Assigned task
All lines below containing the string "than" are to be copied.

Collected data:
§ §
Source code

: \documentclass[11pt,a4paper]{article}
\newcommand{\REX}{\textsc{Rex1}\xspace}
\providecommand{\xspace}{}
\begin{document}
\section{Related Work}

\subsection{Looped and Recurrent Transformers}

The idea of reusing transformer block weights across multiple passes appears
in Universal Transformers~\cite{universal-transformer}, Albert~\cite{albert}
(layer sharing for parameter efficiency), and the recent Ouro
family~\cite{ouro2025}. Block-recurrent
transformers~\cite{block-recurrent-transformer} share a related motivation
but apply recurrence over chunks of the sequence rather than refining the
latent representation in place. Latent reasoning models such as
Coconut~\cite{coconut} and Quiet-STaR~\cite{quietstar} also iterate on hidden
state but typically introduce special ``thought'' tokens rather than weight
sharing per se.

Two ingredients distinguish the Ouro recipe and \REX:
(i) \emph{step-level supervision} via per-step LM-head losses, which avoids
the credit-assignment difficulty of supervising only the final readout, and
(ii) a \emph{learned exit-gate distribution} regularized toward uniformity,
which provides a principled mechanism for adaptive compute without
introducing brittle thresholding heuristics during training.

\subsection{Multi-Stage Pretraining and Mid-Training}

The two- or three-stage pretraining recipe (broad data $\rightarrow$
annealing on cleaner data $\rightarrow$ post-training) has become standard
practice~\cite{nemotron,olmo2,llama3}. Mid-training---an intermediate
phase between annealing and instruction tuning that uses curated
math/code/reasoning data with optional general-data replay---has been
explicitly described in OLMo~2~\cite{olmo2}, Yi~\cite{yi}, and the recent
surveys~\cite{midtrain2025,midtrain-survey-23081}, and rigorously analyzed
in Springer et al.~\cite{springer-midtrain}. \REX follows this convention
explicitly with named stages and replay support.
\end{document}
§ §
Answer section
but apply recurrence over chunks of the sequence rather than refining the
state but typically introduce special ``thought'' tokens rather than weight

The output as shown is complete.